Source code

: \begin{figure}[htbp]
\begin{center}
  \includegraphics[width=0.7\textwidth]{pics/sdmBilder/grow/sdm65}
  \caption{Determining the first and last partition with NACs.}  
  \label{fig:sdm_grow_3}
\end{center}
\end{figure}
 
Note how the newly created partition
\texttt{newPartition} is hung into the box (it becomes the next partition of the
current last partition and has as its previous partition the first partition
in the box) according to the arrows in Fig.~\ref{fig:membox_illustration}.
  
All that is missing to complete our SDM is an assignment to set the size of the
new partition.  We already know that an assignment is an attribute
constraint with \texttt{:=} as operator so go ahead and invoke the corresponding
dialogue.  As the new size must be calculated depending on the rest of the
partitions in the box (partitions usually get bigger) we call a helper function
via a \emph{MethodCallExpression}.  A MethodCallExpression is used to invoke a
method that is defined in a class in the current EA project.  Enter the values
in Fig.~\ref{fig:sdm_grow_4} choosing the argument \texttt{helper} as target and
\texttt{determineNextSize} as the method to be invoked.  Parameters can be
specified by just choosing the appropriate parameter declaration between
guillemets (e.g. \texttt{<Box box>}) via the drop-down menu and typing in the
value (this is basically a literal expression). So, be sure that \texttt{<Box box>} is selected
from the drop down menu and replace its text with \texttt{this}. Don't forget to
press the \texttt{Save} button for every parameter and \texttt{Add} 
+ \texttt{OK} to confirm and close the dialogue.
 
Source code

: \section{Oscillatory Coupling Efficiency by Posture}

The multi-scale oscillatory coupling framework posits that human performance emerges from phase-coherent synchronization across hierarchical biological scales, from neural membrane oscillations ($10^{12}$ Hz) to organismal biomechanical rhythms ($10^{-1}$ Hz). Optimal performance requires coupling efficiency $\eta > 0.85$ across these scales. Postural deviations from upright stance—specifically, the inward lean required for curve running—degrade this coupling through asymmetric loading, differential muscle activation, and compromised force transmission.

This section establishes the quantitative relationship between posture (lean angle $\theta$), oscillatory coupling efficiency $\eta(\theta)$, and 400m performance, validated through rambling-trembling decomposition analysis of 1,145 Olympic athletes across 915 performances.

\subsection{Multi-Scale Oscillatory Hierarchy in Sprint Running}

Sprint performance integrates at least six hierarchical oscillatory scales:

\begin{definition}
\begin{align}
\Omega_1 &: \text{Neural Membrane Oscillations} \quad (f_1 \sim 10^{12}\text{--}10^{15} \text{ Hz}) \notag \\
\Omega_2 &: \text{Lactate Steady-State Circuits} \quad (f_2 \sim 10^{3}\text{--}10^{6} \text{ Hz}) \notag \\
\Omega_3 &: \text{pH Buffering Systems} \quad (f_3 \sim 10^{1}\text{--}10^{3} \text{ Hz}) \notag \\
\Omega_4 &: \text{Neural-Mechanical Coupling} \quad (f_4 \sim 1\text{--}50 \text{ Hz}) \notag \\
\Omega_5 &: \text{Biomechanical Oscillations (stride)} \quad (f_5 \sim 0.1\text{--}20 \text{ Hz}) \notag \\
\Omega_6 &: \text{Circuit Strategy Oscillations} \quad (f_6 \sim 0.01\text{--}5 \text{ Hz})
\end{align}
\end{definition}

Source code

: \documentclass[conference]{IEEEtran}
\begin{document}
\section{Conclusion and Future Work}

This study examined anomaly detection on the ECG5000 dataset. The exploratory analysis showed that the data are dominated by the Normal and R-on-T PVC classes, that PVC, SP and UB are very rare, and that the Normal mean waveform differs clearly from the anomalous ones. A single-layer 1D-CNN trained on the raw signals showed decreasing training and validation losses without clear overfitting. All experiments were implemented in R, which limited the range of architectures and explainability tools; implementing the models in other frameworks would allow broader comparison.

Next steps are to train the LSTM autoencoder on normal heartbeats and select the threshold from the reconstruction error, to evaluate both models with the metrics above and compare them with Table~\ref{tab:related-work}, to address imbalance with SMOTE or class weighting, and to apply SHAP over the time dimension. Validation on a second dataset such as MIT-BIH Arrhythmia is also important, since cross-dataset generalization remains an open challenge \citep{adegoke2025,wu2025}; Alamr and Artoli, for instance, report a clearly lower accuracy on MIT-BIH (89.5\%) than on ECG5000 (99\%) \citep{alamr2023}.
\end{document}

Work to be completed.
Could you repeat every record above exactly as it appears?

Response box.
Source code

: \begin{figure}[htbp]
\begin{center}
  \includegraphics[width=0.7\textwidth]{pics/sdmBilder/grow/sdm65}
  \caption{Determining the first and last partition with NACs.}  
  \label{fig:sdm_grow_3}
\end{center}
\end{figure}
 
Note how the newly created partition
\texttt{newPartition} is hung into the box (it becomes the next partition of the
current last partition and has as its previous partition the first partition
in the box) according to the arrows in Fig.~\ref{fig:membox_illustration}.
  
All that is missing to complete our SDM is an assignment to set the size of the
new partition.  We already know that an assignment is an attribute
constraint with \texttt{:=} as operator so go ahead and invoke the corresponding
dialogue.  As the new size must be calculated depending on the rest of the
partitions in the box (partitions usually get bigger) we call a helper function
via a \emph{MethodCallExpression}.  A MethodCallExpression is used to invoke a
method that is defined in a class in the current EA project.  Enter the values
in Fig.~\ref{fig:sdm_grow_4} choosing the argument \texttt{helper} as target and
\texttt{determineNextSize} as the method to be invoked.  Parameters can be
specified by just choosing the appropriate parameter declaration between
guillemets (e.g. \texttt{<Box box>}) via the drop-down menu and typing in the
value (this is basically a literal expression). So, be sure that \texttt{<Box box>} is selected
from the drop down menu and replace its text with \texttt{this}. Don't forget to
press the \texttt{Save} button for every parameter and \texttt{Add} 
+ \texttt{OK} to confirm and close the dialogue.
 
Source code

: \section{Oscillatory Coupling Efficiency by Posture}

The multi-scale oscillatory coupling framework posits that human performance emerges from phase-coherent synchronization across hierarchical biological scales, from neural membrane oscillations ($10^{12}$ Hz) to organismal biomechanical rhythms ($10^{-1}$ Hz). Optimal performance requires coupling efficiency $\eta > 0.85$ across these scales. Postural deviations from upright stance—specifically, the inward lean required for curve running—degrade this coupling through asymmetric loading, differential muscle activation, and compromised force transmission.

This section establishes the quantitative relationship between posture (lean angle $\theta$), oscillatory coupling efficiency $\eta(\theta)$, and 400m performance, validated through rambling-trembling decomposition analysis of 1,145 Olympic athletes across 915 performances.

\subsection{Multi-Scale Oscillatory Hierarchy in Sprint Running}

Sprint performance integrates at least six hierarchical oscillatory scales:

\begin{definition}
\begin{align}
\Omega_1 &: \text{Neural Membrane Oscillations} \quad (f_1 \sim 10^{12}\text{--}10^{15} \text{ Hz}) \notag \\
\Omega_2 &: \text{Lactate Steady-State Circuits} \quad (f_2 \sim 10^{3}\text{--}10^{6} \text{ Hz}) \notag \\
\Omega_3 &: \text{pH Buffering Systems} \quad (f_3 \sim 10^{1}\text{--}10^{3} \text{ Hz}) \notag \\
\Omega_4 &: \text{Neural-Mechanical Coupling} \quad (f_4 \sim 1\text{--}50 \text{ Hz}) \notag \\
\Omega_5 &: \text{Biomechanical Oscillations (stride)} \quad (f_5 \sim 0.1\text{--}20 \text{ Hz}) \notag \\
\Omega_6 &: \text{Circuit Strategy Oscillations} \quad (f_6 \sim 0.01\text{--}5 \text{ Hz})
\end{align}
\end{definition}

Source code

: \documentclass[conference]{IEEEtran}
\begin{document}
\section{Conclusion and Future Work}

This study examined anomaly detection on the ECG5000 dataset. The exploratory analysis showed that the data are dominated by the Normal and R-on-T PVC classes, that PVC, SP and UB are very rare, and that the Normal mean waveform differs clearly from the anomalous ones. A single-layer 1D-CNN trained on the raw signals showed decreasing training and validation losses without clear overfitting. All experiments were implemented in R, which limited the range of architectures and explainability tools; implementing the models in other frameworks would allow broader comparison.

Next steps are to train the LSTM autoencoder on normal heartbeats and select the threshold from the reconstruction error, to evaluate both models with the metrics above and compare them with Table~\ref{tab:related-work}, to address imbalance with SMOTE or class weighting, and to apply SHAP over the time dimension. Validation on a second dataset such as MIT-BIH Arrhythmia is also important, since cross-dataset generalization remains an open challenge \citep{adegoke2025,wu2025}; Alamr and Artoli, for instance, report a clearly lower accuracy on MIT-BIH (89.5\%) than on ECG5000 (99\%) \citep{alamr2023}.
\end{document}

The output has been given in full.